Later, after eating at an Indian themed coffee shop, which seemed to be a center for the local Kumamoto peace movement, we went back to the hotel where I was treated to a reality TV show where a team of young (18-20 yr old) hostesses talked shit about a team of older (28-30) hostesses. A cat-fight ensued in a wrestling ring and the loser of the match suffered the indignity of getting pied. It’s only a matter of time before FOX starts airing its own version.

Spring Break ’03 Part 3: Massage Chairs

I actually thought about vegging out here with the massage chairs (as alluded to in my previous entry), but something about the private massage chair stalls and the rack of pornographic comic books gave me the creeps.
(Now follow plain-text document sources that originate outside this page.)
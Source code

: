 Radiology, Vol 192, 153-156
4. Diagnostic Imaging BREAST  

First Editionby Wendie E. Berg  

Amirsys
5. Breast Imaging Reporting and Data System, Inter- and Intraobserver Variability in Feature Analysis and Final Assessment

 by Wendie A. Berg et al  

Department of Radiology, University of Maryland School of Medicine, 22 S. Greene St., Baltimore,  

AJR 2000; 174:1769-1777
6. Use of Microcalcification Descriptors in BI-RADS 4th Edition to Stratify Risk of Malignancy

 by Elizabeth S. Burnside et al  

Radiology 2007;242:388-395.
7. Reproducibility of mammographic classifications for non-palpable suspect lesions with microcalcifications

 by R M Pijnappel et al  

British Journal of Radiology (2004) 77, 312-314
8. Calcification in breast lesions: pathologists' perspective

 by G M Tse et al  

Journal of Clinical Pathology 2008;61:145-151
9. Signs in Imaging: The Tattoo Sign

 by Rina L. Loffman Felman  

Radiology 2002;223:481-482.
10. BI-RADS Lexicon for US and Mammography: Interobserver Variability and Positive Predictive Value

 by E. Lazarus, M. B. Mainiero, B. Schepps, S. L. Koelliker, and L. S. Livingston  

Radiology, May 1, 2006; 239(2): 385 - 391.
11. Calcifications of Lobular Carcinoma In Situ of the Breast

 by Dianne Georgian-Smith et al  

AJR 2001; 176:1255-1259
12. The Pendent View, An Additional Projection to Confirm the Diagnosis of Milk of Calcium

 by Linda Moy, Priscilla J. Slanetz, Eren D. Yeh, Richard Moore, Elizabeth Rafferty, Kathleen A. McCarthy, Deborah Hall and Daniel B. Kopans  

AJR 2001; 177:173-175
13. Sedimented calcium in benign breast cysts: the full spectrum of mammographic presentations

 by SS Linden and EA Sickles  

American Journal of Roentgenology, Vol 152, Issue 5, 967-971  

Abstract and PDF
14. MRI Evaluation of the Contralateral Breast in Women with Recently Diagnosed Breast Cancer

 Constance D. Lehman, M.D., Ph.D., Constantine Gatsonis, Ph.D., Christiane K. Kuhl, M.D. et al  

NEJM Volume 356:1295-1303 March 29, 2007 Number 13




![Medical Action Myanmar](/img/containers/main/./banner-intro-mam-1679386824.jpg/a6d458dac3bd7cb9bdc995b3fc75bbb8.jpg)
Instead, R and I went to the local electronics store and vegged out there. Unfortunately, amid the mechanical kneading and prodding, we did something to our backs. Both of us woke up stiff and in pain. Fortunately, R’s mother — whose something of a health fiend — had already scheduled appointments at her favorite shiatsu masseuse. He told me I have a slight twist in my lower spine and that’s the cause of my frequent lumbar consternation. I can’t say I’m 100 percent but after being pushed and bended for a half-hour while listening to “Groove Is In The Heart” at least I can get up from a chair without grimacing.

R and I spent most of yesterday and today with her mom. Last night, she took us out to what I guess could be described as a Country Buffet for the Macrobiotic set, featuring all you can eat brown rice, pickled daikon, and udon noodles. I must say that I’m getting along famously with R’s family, which is a refreshing change from the past. Previous encounters with the parents of previous girlfriends gave me the distinct impression that they viewed me about as favorably as, say, soiled diapers.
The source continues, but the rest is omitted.